«Il payback mette a rischio oltre 112mila posti di lavoro perché chiedere alle imprese 2,2 miliardi di euro entro gennaio significa farle chiudere con conseguenze drammatiche per l’occupazione, i territori e la qualità della salute del Paese. Il fallimento di molte imprese genererà un’interruzione delle forniture agli ospedali. Il rischio è che le strutture sanitarie restino sfornite di dispositivi medici indispensabili, oltre a venire a mancare quel supporto tecnico che permette a molte delle tecnologie installate negli ospedali di funzionare correttamente. Ma non solo, imponendo tetti di spesa così bassi la qualità dei dispositivi medici si abbasserà, l’innovazione tecnologica non entrerà più nelle strutture sanitarie e i medici si troveranno costretti a lavorare senza avere strumenti all’avanguardia, fondamentali per poter esercitare al meglio la professione. Oggi che è in arrivo una nuova ondata Covid e gli ospedali dovranno far fronte a una probabile emergenza, l’effetto sarà ancora più devastante». Lo ha scritto il presidente di Confindustria dispositivi medici, Massimiliano Boggetti, in una lettera indirizzata al presidente del Consiglio, Giorgia Meloni.

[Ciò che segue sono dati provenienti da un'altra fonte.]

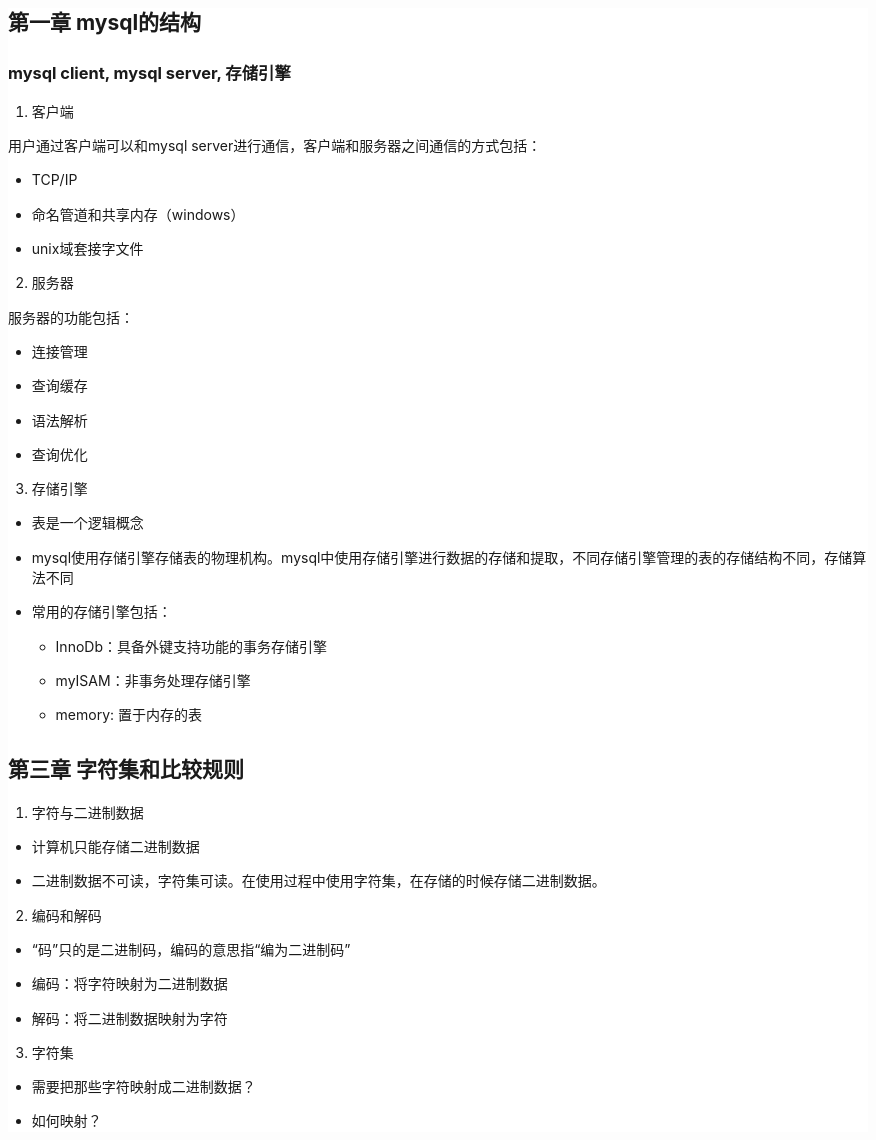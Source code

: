 ## 第一章 mysql的结构

### mysql client, mysql server, 存储引擎

1. 客户端

用户通过客户端可以和mysql server进行通信，客户端和服务器之间通信的方式包括：

- TCP/IP 

- 命名管道和共享内存（windows）

- unix域套接字文件

2. 服务器

服务器的功能包括：

- 连接管理

- 查询缓存

- 语法解析

- 查询优化

3. 存储引擎

- 表是一个逻辑概念

- mysql使用存储引擎存储表的物理机构。mysql中使用存储引擎进行数据的存储和提取，不同存储引擎管理的表的存储结构不同，存储算法不同

- 常用的存储引擎包括：

  - InnoDb：具备外键支持功能的事务存储引擎

  - myISAM：非事务处理存储引擎

  - memory: 置于内存的表 


## 第三章 字符集和比较规则

1. 字符与二进制数据

- 计算机只能存储二进制数据

- 二进制数据不可读，字符集可读。在使用过程中使用字符集，在存储的时候存储二进制数据。

2. 编码和解码

- “码”只的是二进制码，编码的意思指“编为二进制码”

- 编码：将字符映射为二进制数据

- 解码：将二进制数据映射为字符

3. 字符集

- 需要把那些字符映射成二进制数据？

- 如何映射？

La risposta del governo è arrivata con l’approvazione di un decreto legge, di imminente pubblicazione, che rinvia il termine di pagamento da parte delle aziende al 30 aprile 2023. Si prende tempo insomma, in attesa di identificare possibili soluzioni.
Intanto il 10 gennaio Confindustria è scesa in piazza a Roma per protestare pubblicamente, anche a sostegno di cittadini e pazienti, perché, dice Boggetti, «il payback è una norma ingiusta anche per loro, che potrebbero non trovare più le risposte di salute che oggi offre il servizio sanitario nazionale: chi potrà permetterselo continuerà a curarsi privatamente a spese proprie, chi non potrà subirà in prima persona i danni derivanti da questa legge nemica della sanità pubblica. Il payback non è uno strumento di controllo della spesa, è uno strumento nemico del Ssn».